## WORK TO BE COMPLETED
Write out the lines of the records from the one containing "This is the" to the very last, keeping each exactly as it is.

#### RECORDED DATA ####

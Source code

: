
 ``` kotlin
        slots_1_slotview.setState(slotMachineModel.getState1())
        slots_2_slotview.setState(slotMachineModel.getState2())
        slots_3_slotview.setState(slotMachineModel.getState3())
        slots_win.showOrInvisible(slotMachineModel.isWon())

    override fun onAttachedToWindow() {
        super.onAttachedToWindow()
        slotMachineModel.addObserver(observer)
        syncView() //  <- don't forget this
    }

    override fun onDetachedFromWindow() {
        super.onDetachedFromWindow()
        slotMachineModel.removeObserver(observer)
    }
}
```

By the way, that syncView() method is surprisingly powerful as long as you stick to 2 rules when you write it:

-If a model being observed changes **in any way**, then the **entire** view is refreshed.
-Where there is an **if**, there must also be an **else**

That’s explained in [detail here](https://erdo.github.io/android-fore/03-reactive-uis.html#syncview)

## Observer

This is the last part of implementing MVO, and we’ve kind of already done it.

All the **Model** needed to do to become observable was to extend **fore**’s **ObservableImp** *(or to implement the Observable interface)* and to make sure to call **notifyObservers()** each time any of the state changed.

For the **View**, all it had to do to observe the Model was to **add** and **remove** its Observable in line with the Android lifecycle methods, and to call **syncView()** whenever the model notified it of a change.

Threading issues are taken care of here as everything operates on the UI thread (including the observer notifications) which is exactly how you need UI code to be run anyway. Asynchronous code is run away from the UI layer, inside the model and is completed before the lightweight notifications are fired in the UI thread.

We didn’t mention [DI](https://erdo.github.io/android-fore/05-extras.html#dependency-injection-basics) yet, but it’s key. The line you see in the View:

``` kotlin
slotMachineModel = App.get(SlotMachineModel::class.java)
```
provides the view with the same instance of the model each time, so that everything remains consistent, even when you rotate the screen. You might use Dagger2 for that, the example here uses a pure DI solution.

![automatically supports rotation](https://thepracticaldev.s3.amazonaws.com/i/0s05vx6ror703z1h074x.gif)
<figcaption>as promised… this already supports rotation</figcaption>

####

## RESPONSE AREA
This is the last part of implementing MVO, and we’ve kind of already done it.

All the **Model** needed to do to become observable was to extend **fore**’s **ObservableImp** *(or to implement the Observable interface)* and to make sure to call **notifyObservers()** each time any of the state changed.

For the **View**, all it had to do to observe the Model was to **add** and **remove** its Observable in line with the Android lifecycle methods, and to call **syncView()** whenever the model notified it of a change.

Threading issues are taken care of here as everything operates on the UI thread (including the observer notifications) which is exactly how you need UI code to be run anyway. Asynchronous code is run away from the UI layer, inside the model and is completed before the lightweight notifications are fired in the UI thread.

We didn’t mention [DI](https://erdo.github.io/android-fore/05-extras.html#dependency-injection-basics) yet, but it’s key. The line you see in the View:

``` kotlin
slotMachineModel = App.get(SlotMachineModel::class.java)
```
provides the view with the same instance of the model each time, so that everything remains consistent, even when you rotate the screen. You might use Dagger2 for that, the example here uses a pure DI solution.

![automatically supports rotation](https://thepracticaldev.s3.amazonaws.com/i/0s05vx6ror703z1h074x.gif)
<figcaption>as promised… this already supports rotation</figcaption>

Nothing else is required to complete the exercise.